• WHAT THE EXERCISE ASKS
Word for word, repeat each entry that follows.

• Stored data

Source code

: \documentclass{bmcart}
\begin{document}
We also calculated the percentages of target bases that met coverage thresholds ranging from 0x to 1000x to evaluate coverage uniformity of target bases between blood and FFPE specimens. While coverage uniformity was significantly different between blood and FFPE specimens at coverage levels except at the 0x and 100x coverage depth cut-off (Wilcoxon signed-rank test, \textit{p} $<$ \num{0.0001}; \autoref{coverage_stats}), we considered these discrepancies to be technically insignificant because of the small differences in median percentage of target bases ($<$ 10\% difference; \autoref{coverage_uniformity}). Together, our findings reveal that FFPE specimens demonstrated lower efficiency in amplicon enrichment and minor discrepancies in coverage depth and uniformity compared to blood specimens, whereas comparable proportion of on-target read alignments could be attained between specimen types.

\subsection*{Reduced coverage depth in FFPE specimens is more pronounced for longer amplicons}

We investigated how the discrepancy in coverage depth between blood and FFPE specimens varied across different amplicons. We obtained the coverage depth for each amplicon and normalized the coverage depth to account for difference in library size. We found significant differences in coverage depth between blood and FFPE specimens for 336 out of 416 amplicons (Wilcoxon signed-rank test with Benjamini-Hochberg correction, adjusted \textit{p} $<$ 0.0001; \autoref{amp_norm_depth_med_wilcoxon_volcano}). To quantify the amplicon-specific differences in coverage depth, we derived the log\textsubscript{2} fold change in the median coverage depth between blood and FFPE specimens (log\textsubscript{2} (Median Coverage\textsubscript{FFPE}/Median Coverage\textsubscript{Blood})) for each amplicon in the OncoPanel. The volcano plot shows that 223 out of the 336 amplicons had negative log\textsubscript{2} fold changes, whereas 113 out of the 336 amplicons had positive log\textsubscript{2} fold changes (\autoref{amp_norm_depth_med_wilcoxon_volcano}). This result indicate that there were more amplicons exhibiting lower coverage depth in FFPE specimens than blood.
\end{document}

• SOLUTION BELOW
Source code

: \documentclass{bmcart}
\begin{document}
We also calculated the percentages of target bases that met coverage thresholds ranging from 0x to 1000x to evaluate coverage uniformity of target bases between blood and FFPE specimens. While coverage uniformity was significantly different between blood and FFPE specimens at coverage levels except at the 0x and 100x coverage depth cut-off (Wilcoxon signed-rank test, \textit{p} $<$ \num{0.0001}; \autoref{coverage_stats}), we considered these discrepancies to be technically insignificant because of the small differences in median percentage of target bases ($<$ 10\% difference; \autoref{coverage_uniformity}). Together, our findings reveal that FFPE specimens demonstrated lower efficiency in amplicon enrichment and minor discrepancies in coverage depth and uniformity compared to blood specimens, whereas comparable proportion of on-target read alignments could be attained between specimen types.

\subsection*{Reduced coverage depth in FFPE specimens is more pronounced for longer amplicons}

We investigated how the discrepancy in coverage depth between blood and FFPE specimens varied across different amplicons. We obtained the coverage depth for each amplicon and normalized the coverage depth to account for difference in library size. We found significant differences in coverage depth between blood and FFPE specimens for 336 out of 416 amplicons (Wilcoxon signed-rank test with Benjamini-Hochberg correction, adjusted \textit{p} $<$ 0.0001; \autoref{amp_norm_depth_med_wilcoxon_volcano}). To quantify the amplicon-specific differences in coverage depth, we derived the log\textsubscript{2} fold change in the median coverage depth between blood and FFPE specimens (log\textsubscript{2} (Median Coverage\textsubscript{FFPE}/Median Coverage\textsubscript{Blood})) for each amplicon in the OncoPanel. The volcano plot shows that 223 out of the 336 amplicons had negative log\textsubscript{2} fold changes, whereas 113 out of the 336 amplicons had positive log\textsubscript{2} fold changes (\autoref{amp_norm_depth_med_wilcoxon_volcano}). This result indicate that there were more amplicons exhibiting lower coverage depth in FFPE specimens than blood.
\end{document}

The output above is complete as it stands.